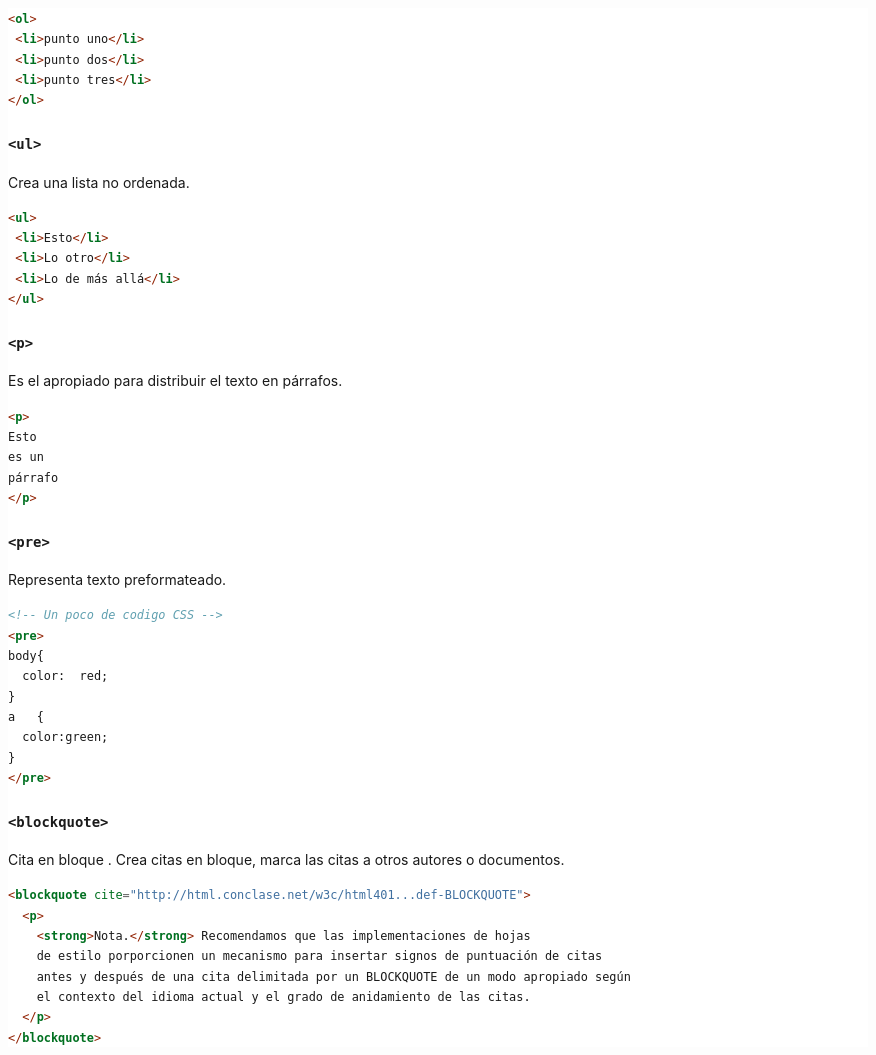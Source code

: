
 ```html
<ol>
 <li>punto uno</li>
 <li>punto dos</li>
 <li>punto tres</li>
</ol>
```

### ```<ul>```
Crea una lista no ordenada.

```html
<ul>
 <li>Esto</li>
 <li>Lo otro</li>
 <li>Lo de más allá</li>
</ul>
```

### ```<p>```
Es el apropiado para distribuir el texto en párrafos.

```html
<p>
Esto 
es un 
párrafo
</p>
```

### ```<pre>```
Representa texto preformateado.

```html
<!-- Un poco de codigo CSS -->
<pre>
body{
  color:  red;
}
a   {
  color:green;
}
</pre>
```

### ```<blockquote>```
Cita en bloque . Crea citas en bloque, marca las citas a otros autores o documentos.

```html
<blockquote cite="http://html.conclase.net/w3c/html401...def-BLOCKQUOTE">
  <p> 
    <strong>Nota.</strong> Recomendamos que las implementaciones de hojas
    de estilo porporcionen un mecanismo para insertar signos de puntuación de citas
    antes y después de una cita delimitada por un BLOCKQUOTE de un modo apropiado según 
    el contexto del idioma actual y el grado de anidamiento de las citas. 
  </p>
</blockquote>
```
++++++++++
▶ [PROBLEM DESCRIPTION]
Could you reproduce all of the data above exactly and skip any image?

▶ [OUTPUT OF THE TASK]
Source code

:
 ```html
<ol>
 <li>punto uno</li>
 <li>punto dos</li>
 <li>punto tres</li>
</ol>
```

### ```<ul>```
Crea una lista no ordenada.

```html
<ul>
 <li>Esto</li>
 <li>Lo otro</li>
 <li>Lo de más allá</li>
</ul>
```

### ```<p>```
Es el apropiado para distribuir el texto en párrafos.

```html
<p>
Esto 
es un 
párrafo
</p>
```

### ```<pre>```
Representa texto preformateado.

```html
<!-- Un poco de codigo CSS -->
<pre>
body{
  color:  red;
}
a   {
  color:green;
}
</pre>
```

### ```<blockquote>```
Cita en bloque . Crea citas en bloque, marca las citas a otros autores o documentos.

```html
<blockquote cite="http://html.conclase.net/w3c/html401...def-BLOCKQUOTE">
  <p> 
    <strong>Nota.</strong> Recomendamos que las implementaciones de hojas
    de estilo porporcionen un mecanismo para insertar signos de puntuación de citas
    antes y después de una cita delimitada por un BLOCKQUOTE de un modo apropiado según 
    el contexto del idioma actual y el grado de anidamiento de las citas. 
  </p>
</blockquote>
```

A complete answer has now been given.